* _Exercise_:
Write out the records that appear below, verbatim and complete, but without pictures.
*** Opening of Excerpted records ***
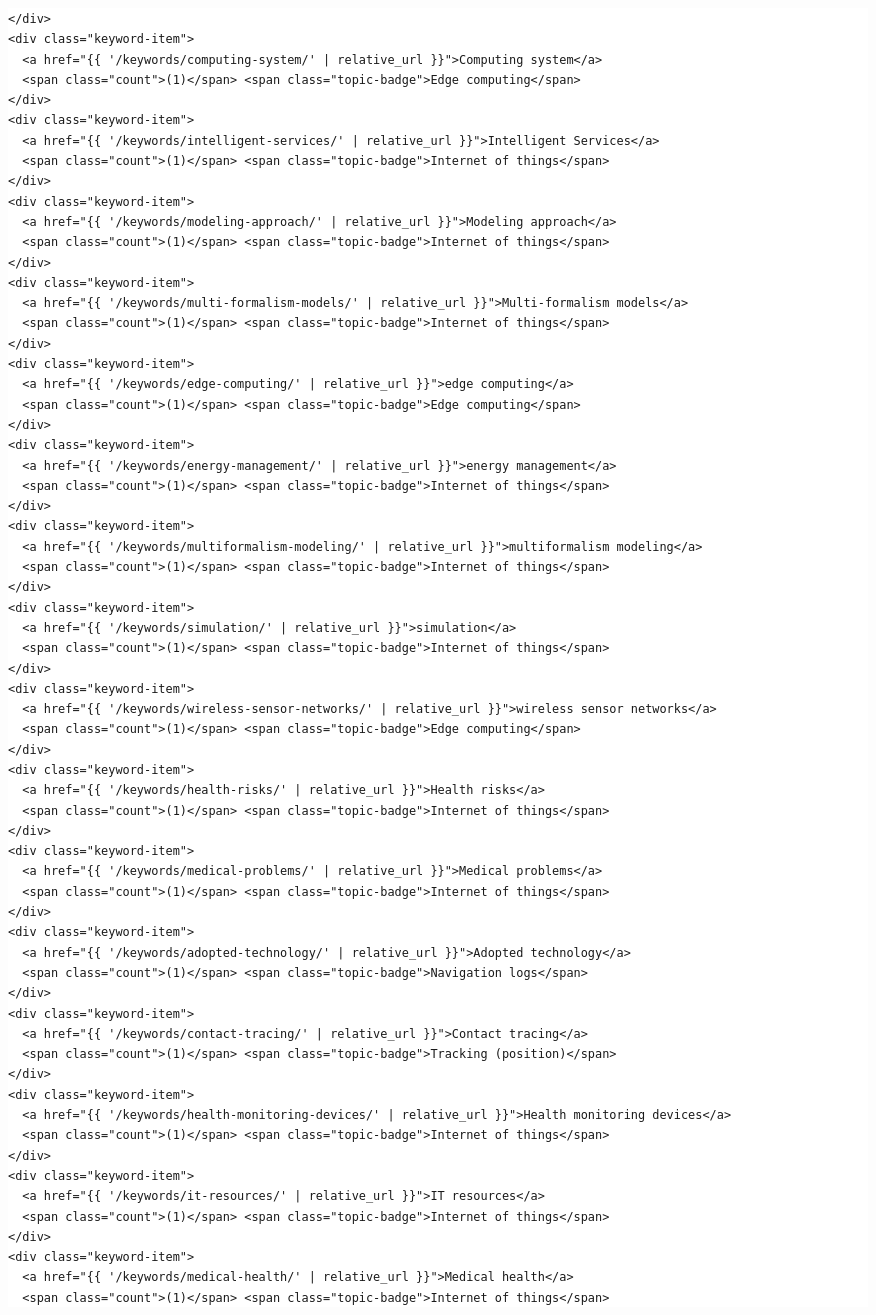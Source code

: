     </div>
    <div class="keyword-item">
      <a href="{{ '/keywords/computing-system/' | relative_url }}">Computing system</a>
      <span class="count">(1)</span> <span class="topic-badge">Edge computing</span>
    </div>
    <div class="keyword-item">
      <a href="{{ '/keywords/intelligent-services/' | relative_url }}">Intelligent Services</a>
      <span class="count">(1)</span> <span class="topic-badge">Internet of things</span>
    </div>
    <div class="keyword-item">
      <a href="{{ '/keywords/modeling-approach/' | relative_url }}">Modeling approach</a>
      <span class="count">(1)</span> <span class="topic-badge">Internet of things</span>
    </div>
    <div class="keyword-item">
      <a href="{{ '/keywords/multi-formalism-models/' | relative_url }}">Multi-formalism models</a>
      <span class="count">(1)</span> <span class="topic-badge">Internet of things</span>
    </div>
    <div class="keyword-item">
      <a href="{{ '/keywords/edge-computing/' | relative_url }}">edge computing</a>
      <span class="count">(1)</span> <span class="topic-badge">Edge computing</span>
    </div>
    <div class="keyword-item">
      <a href="{{ '/keywords/energy-management/' | relative_url }}">energy management</a>
      <span class="count">(1)</span> <span class="topic-badge">Internet of things</span>
    </div>
    <div class="keyword-item">
      <a href="{{ '/keywords/multiformalism-modeling/' | relative_url }}">multiformalism modeling</a>
      <span class="count">(1)</span> <span class="topic-badge">Internet of things</span>
    </div>
    <div class="keyword-item">
      <a href="{{ '/keywords/simulation/' | relative_url }}">simulation</a>
      <span class="count">(1)</span> <span class="topic-badge">Internet of things</span>
    </div>
    <div class="keyword-item">
      <a href="{{ '/keywords/wireless-sensor-networks/' | relative_url }}">wireless sensor networks</a>
      <span class="count">(1)</span> <span class="topic-badge">Edge computing</span>
    </div>
    <div class="keyword-item">
      <a href="{{ '/keywords/health-risks/' | relative_url }}">Health risks</a>
      <span class="count">(1)</span> <span class="topic-badge">Internet of things</span>
    </div>
    <div class="keyword-item">
      <a href="{{ '/keywords/medical-problems/' | relative_url }}">Medical problems</a>
      <span class="count">(1)</span> <span class="topic-badge">Internet of things</span>
    </div>
    <div class="keyword-item">
      <a href="{{ '/keywords/adopted-technology/' | relative_url }}">Adopted technology</a>
      <span class="count">(1)</span> <span class="topic-badge">Navigation logs</span>
    </div>
    <div class="keyword-item">
      <a href="{{ '/keywords/contact-tracing/' | relative_url }}">Contact tracing</a>
      <span class="count">(1)</span> <span class="topic-badge">Tracking (position)</span>
    </div>
    <div class="keyword-item">
      <a href="{{ '/keywords/health-monitoring-devices/' | relative_url }}">Health monitoring devices</a>
      <span class="count">(1)</span> <span class="topic-badge">Internet of things</span>
    </div>
    <div class="keyword-item">
      <a href="{{ '/keywords/it-resources/' | relative_url }}">IT resources</a>
      <span class="count">(1)</span> <span class="topic-badge">Internet of things</span>
    </div>
    <div class="keyword-item">
      <a href="{{ '/keywords/medical-health/' | relative_url }}">Medical health</a>
      <span class="count">(1)</span> <span class="topic-badge">Internet of things</span>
*** Close of Excerpted records ***
* _Written answer_:
Source code

:     </div>
    <div class="keyword-item">
      <a href="{{ '/keywords/computing-system/' | relative_url }}">Computing system</a>
      <span class="count">(1)</span> <span class="topic-badge">Edge computing</span>
    </div>
    <div class="keyword-item">
      <a href="{{ '/keywords/intelligent-services/' | relative_url }}">Intelligent Services</a>
      <span class="count">(1)</span> <span class="topic-badge">Internet of things</span>
    </div>
    <div class="keyword-item">
      <a href="{{ '/keywords/modeling-approach/' | relative_url }}">Modeling approach</a>
      <span class="count">(1)</span> <span class="topic-badge">Internet of things</span>
    </div>
    <div class="keyword-item">
      <a href="{{ '/keywords/multi-formalism-models/' | relative_url }}">Multi-formalism models</a>
      <span class="count">(1)</span> <span class="topic-badge">Internet of things</span>
    </div>
    <div class="keyword-item">
      <a href="{{ '/keywords/edge-computing/' | relative_url }}">edge computing</a>
      <span class="count">(1)</span> <span class="topic-badge">Edge computing</span>
    </div>
    <div class="keyword-item">
      <a href="{{ '/keywords/energy-management/' | relative_url }}">energy management</a>
      <span class="count">(1)</span> <span class="topic-badge">Internet of things</span>
    </div>
    <div class="keyword-item">
      <a href="{{ '/keywords/multiformalism-modeling/' | relative_url }}">multiformalism modeling</a>
      <span class="count">(1)</span> <span class="topic-badge">Internet of things</span>
    </div>
    <div class="keyword-item">
      <a href="{{ '/keywords/simulation/' | relative_url }}">simulation</a>
      <span class="count">(1)</span> <span class="topic-badge">Internet of things</span>
    </div>
    <div class="keyword-item">
      <a href="{{ '/keywords/wireless-sensor-networks/' | relative_url }}">wireless sensor networks</a>
      <span class="count">(1)</span> <span class="topic-badge">Edge computing</span>
    </div>
    <div class="keyword-item">
      <a href="{{ '/keywords/health-risks/' | relative_url }}">Health risks</a>
      <span class="count">(1)</span> <span class="topic-badge">Internet of things</span>
    </div>
    <div class="keyword-item">
      <a href="{{ '/keywords/medical-problems/' | relative_url }}">Medical problems</a>
      <span class="count">(1)</span> <span class="topic-badge">Internet of things</span>
    </div>
    <div class="keyword-item">
      <a href="{{ '/keywords/adopted-technology/' | relative_url }}">Adopted technology</a>
      <span class="count">(1)</span> <span class="topic-badge">Navigation logs</span>
    </div>
    <div class="keyword-item">
      <a href="{{ '/keywords/contact-tracing/' | relative_url }}">Contact tracing</a>
      <span class="count">(1)</span> <span class="topic-badge">Tracking (position)</span>
    </div>
    <div class="keyword-item">
      <a href="{{ '/keywords/health-monitoring-devices/' | relative_url }}">Health monitoring devices</a>
      <span class="count">(1)</span> <span class="topic-badge">Internet of things</span>
    </div>
    <div class="keyword-item">
      <a href="{{ '/keywords/it-resources/' | relative_url }}">IT resources</a>
      <span class="count">(1)</span> <span class="topic-badge">Internet of things</span>
    </div>
    <div class="keyword-item">
      <a href="{{ '/keywords/medical-health/' | relative_url }}">Medical health</a>
      <span class="count">(1)</span> <span class="topic-badge">Internet of things</span>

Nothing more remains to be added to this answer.